## WHAT IS EXPECTED
From the data below, copy exactly the lines that lie between the one holding "6. Un cliente" and the one holding "8. El administrador", including both, and nothing more.
======== INPUT MATERIAL
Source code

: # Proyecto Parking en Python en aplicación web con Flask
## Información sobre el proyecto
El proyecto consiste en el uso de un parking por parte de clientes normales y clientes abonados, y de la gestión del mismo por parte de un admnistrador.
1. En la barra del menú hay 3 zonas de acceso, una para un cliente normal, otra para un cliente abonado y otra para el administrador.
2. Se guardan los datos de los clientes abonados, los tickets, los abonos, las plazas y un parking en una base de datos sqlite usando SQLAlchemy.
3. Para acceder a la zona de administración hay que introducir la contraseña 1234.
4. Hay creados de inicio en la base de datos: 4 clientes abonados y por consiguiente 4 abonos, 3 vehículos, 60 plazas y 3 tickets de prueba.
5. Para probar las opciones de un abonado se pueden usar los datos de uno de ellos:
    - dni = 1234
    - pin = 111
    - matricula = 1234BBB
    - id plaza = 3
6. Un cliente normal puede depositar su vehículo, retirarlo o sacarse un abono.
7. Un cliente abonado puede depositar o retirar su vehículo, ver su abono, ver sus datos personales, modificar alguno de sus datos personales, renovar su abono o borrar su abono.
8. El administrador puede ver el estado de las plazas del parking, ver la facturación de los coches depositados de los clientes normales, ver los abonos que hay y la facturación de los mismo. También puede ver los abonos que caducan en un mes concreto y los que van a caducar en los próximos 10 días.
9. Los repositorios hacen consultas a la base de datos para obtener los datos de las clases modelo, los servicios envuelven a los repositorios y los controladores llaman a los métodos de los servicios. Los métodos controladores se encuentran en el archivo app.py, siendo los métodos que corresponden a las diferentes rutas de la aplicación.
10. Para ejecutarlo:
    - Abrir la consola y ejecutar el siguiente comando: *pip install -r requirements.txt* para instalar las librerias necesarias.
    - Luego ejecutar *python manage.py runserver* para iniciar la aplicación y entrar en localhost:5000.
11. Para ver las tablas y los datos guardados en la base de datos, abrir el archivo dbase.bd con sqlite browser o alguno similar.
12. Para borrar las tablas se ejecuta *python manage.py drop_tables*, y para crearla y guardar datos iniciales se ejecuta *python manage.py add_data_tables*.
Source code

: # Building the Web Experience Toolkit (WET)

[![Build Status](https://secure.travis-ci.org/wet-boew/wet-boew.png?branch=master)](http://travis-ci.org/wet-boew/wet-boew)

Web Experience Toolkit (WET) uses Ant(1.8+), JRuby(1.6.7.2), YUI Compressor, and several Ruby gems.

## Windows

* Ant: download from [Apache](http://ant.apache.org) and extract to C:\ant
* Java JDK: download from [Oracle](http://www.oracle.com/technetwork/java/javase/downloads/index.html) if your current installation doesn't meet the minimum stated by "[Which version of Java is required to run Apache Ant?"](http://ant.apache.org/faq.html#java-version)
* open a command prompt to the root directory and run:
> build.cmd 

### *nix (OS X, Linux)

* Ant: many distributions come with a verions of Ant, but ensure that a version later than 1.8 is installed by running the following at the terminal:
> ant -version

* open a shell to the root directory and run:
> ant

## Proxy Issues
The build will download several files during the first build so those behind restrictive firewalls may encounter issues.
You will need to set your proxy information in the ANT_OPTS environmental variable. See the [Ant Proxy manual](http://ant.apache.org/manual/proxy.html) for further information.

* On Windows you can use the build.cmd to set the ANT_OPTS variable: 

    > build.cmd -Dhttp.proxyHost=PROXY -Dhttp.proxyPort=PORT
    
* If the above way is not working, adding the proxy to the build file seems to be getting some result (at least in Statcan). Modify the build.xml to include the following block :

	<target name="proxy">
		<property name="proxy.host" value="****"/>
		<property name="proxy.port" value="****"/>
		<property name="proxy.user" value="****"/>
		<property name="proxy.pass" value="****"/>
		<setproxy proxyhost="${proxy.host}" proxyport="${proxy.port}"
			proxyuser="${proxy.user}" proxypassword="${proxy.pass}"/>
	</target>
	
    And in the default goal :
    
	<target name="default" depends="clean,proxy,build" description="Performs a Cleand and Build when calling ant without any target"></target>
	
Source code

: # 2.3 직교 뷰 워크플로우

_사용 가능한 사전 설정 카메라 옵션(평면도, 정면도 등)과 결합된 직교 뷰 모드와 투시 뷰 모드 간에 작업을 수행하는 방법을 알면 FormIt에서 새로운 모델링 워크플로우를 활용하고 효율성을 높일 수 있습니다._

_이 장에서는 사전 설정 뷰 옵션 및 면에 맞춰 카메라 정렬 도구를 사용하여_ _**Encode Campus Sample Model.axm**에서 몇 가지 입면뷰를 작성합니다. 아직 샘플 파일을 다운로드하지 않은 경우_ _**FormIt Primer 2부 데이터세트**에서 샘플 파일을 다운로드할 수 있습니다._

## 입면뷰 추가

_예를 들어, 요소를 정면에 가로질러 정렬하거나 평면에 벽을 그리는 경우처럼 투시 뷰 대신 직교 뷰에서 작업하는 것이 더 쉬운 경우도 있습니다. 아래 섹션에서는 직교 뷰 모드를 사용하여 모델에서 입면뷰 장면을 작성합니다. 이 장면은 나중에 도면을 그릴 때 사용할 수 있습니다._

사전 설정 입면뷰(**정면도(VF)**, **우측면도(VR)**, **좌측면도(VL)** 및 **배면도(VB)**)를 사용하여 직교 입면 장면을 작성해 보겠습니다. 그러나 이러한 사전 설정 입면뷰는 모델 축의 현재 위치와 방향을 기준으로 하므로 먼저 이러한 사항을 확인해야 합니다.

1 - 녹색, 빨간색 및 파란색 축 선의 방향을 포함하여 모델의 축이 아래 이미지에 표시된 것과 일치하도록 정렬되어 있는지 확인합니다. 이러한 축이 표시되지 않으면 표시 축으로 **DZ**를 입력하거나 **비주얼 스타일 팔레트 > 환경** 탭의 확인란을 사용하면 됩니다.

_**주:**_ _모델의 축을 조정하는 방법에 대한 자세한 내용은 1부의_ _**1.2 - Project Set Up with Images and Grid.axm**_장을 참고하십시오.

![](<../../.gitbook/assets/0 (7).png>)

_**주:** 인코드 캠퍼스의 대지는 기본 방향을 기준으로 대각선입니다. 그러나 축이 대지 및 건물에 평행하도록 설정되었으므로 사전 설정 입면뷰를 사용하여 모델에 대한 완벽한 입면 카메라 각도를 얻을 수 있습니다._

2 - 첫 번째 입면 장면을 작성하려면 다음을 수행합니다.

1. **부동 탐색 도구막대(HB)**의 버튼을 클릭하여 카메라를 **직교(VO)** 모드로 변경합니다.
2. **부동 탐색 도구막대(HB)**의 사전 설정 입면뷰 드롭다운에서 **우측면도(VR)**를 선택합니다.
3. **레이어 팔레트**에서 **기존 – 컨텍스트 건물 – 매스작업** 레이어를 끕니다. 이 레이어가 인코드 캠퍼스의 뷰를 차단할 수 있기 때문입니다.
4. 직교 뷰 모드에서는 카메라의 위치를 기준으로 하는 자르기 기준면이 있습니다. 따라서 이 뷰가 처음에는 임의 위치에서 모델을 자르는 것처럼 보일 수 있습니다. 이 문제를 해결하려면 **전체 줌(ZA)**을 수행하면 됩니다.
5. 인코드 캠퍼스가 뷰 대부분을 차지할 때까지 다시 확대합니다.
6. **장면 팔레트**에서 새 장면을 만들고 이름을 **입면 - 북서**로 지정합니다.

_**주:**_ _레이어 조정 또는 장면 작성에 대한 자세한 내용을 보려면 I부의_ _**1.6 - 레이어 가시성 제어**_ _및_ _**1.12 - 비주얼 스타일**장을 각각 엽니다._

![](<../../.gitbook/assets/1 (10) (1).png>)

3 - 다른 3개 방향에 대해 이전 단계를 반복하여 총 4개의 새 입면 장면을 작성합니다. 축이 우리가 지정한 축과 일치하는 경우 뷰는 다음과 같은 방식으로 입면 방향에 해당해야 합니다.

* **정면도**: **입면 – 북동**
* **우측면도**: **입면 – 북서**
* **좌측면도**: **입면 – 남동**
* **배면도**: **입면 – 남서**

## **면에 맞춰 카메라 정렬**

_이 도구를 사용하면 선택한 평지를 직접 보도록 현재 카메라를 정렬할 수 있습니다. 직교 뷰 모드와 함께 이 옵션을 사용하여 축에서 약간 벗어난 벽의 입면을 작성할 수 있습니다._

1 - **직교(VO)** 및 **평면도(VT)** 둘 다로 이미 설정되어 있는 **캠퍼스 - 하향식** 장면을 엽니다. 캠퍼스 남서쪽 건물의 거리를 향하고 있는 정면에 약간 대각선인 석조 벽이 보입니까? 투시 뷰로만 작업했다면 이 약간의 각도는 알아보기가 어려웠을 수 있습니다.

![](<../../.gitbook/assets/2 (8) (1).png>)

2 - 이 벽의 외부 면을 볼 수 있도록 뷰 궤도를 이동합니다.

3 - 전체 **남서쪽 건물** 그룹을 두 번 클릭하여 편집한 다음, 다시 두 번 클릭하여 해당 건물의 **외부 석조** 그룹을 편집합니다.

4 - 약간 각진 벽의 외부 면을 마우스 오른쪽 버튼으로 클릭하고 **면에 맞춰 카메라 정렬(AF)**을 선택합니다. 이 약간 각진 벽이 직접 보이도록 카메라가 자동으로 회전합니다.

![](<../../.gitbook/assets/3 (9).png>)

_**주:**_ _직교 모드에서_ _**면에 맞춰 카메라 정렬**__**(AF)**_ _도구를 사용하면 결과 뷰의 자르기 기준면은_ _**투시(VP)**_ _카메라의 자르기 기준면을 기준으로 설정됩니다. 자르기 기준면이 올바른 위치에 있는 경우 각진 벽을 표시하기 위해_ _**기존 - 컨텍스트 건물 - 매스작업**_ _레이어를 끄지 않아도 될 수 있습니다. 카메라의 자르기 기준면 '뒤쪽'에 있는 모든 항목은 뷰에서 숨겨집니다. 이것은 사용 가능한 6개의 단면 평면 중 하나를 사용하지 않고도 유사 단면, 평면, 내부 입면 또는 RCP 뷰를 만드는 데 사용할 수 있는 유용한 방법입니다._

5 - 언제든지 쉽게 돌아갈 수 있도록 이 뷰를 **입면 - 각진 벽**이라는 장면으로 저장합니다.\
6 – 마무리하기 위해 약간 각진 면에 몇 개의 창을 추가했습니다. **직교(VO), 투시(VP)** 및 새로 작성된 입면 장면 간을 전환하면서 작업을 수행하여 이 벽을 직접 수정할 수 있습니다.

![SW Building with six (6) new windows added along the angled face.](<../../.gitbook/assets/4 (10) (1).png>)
================
## ANSWER
6. Un cliente normal puede depositar su vehículo, retirarlo o sacarse un abono.
7. Un cliente abonado puede depositar o retirar su vehículo, ver su abono, ver sus datos personales, modificar alguno de sus datos personales, renovar su abono o borrar su abono.
8. El administrador puede ver el estado de las plazas del parking, ver la facturación de los coches depositados de los clientes normales, ver los abonos que hay y la facturación de los mismo. También puede ver los abonos que caducan en un mes concreto y los que van a caducar en los próximos 10 días.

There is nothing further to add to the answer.